20170106040 ยท 2017-04-20

    Inventors

    Cpc classification

    International classification

    Abstract

    A composition and health functional food for treating male infertility using a mixed herbal mixture. Through an in vitro sperm mobility promotion effect evaluation method experiment for investigating effects of an herbal extract of Morinda officinalis, Cuscuta seed, and/or Allium cepa of the present invention on changes in sperm count and mobility in human semen, it was verified that the composition increased sperm mobility. In addition, through an in vivo varicocele animal model evaluation method for investigating effects of the herbal extract on changes in sperm count and mobility in an in vivo varicocele animal model, it was verified that the composition samples of the present invention increased the sperm count in the semen obtained from spermiducts of a sample-administered group among varicocele-induced groups. Therefore, the herbal extract can be used in a pharmaceutical composition, health functional food, and health supplement food for treating male infertility.

    Claims

    1. A pharmaceutical composition comprising a combination of extracts from Morinda Officinalis root, Cuscuta seed, and Allium cepa bulb as an active ingredient for treating male infertility.

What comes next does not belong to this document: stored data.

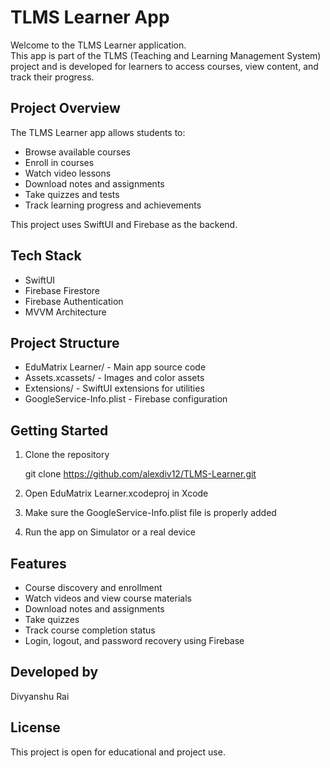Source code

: 

# TLMS Learner App

Welcome to the TLMS Learner application.  
This app is part of the TLMS (Teaching and Learning Management System) project and is developed for learners to access courses, view content, and track their progress.

## Project Overview

The TLMS Learner app allows students to:
- Browse available courses
- Enroll in courses
- Watch video lessons
- Download notes and assignments
- Take quizzes and tests
- Track learning progress and achievements

This project uses SwiftUI and Firebase as the backend.

## Tech Stack

- SwiftUI
- Firebase Firestore
- Firebase Authentication
- MVVM Architecture

## Project Structure

- EduMatrix Learner/ - Main app source code
- Assets.xcassets/ - Images and color assets
- Extensions/ - SwiftUI extensions for utilities
- GoogleService-Info.plist - Firebase configuration

## Getting Started

1. Clone the repository

   git clone https://github.com/alexdiv12/TLMS-Learner.git

2. Open EduMatrix Learner.xcodeproj in Xcode

3. Make sure the GoogleService-Info.plist file is properly added

4. Run the app on Simulator or a real device

## Features

- Course discovery and enrollment
- Watch videos and view course materials
- Download notes and assignments
- Take quizzes
- Track course completion status
- Login, logout, and password recovery using Firebase

## Developed by

Divyanshu Rai

## License

This project is open for educational and project use.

    2. The pharmaceutical composition of claim 1, wherein the combination of extracts from Morinda Officinalis root, Cuscuta seed, and Allium cepa bulb has a range of mixed ratios based on the dried weight of each herb of 0.01-100:0.01-1:1-100 (w/w).

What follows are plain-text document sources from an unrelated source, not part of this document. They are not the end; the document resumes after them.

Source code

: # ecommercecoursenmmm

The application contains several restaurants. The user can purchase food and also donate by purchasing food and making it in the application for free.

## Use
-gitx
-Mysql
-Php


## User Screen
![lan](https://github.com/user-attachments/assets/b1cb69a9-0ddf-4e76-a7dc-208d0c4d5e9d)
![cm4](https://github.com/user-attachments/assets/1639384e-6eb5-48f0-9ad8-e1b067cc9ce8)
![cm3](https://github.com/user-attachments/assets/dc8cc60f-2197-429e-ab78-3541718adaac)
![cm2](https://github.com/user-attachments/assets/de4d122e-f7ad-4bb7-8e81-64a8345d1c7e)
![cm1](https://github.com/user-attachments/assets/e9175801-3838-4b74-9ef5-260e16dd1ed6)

    3. The pharmaceutical composition of claim 1, wherein the male infertility is selected from the group consisting of an adverse response of an anti-cancer agent, azoospermia, oligospermia, asthenospermia, and teratospermia.

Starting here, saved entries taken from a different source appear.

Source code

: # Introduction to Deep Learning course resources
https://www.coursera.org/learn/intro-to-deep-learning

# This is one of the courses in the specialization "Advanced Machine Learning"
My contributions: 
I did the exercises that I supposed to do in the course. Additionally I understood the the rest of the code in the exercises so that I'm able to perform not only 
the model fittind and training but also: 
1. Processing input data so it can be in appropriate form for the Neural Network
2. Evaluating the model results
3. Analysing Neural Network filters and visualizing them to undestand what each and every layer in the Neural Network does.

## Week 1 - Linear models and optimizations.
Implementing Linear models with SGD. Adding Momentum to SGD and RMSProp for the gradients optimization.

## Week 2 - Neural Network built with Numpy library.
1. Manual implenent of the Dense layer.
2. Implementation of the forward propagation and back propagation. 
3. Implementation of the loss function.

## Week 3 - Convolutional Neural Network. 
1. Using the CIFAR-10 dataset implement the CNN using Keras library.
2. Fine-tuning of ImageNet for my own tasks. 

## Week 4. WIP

    4. A health functional food comprising a combination of extracts from Morinda Officinalis root, Cuscuta seed, and Allium cepa bulb as an active ingredient for the improvement of male infertility.

    5. The health functional food of claim 4, wherein the health food is selected from the group consisting of powder, granule, tablet, capsule, pill, suspension, emulsion, syrup, tea bag, leached tea, or beverage type.

    6. (canceled)

    7. A method of treatment of male infertility comprising administering the pharmaceutical composition of claim 1 to a subject in need of treatment of male infertility.

    8. (canceled)

    9. The method of claim 7, further comprising the step of: obtaining extracts from Morinda Officinalis root, Cuscuta seed, and Allium cepa bulb; mixing the extracts together to obtain the combination of extracts from Morinda Officinalis root, Cuscuta seed, and Allium cepa bulb; and administering the combination of extracts to the subject in need of treatment of male infertility.

    10. The method of claim 8, wherein the combination of extracts from Morinda Officinalis root, Cuscuta seed, and Allium cepa bulb has a range of mixed ratios based on the dried weight of each herb of 0.01-100:0.01-1:1-100 (w/w).

    11. The method of claim 7, wherein the male infertility is selected from the group consisting of an adverse response of an anti-cancer agent, azoospermia, oligospermia, asthenospermia, and teratospermia.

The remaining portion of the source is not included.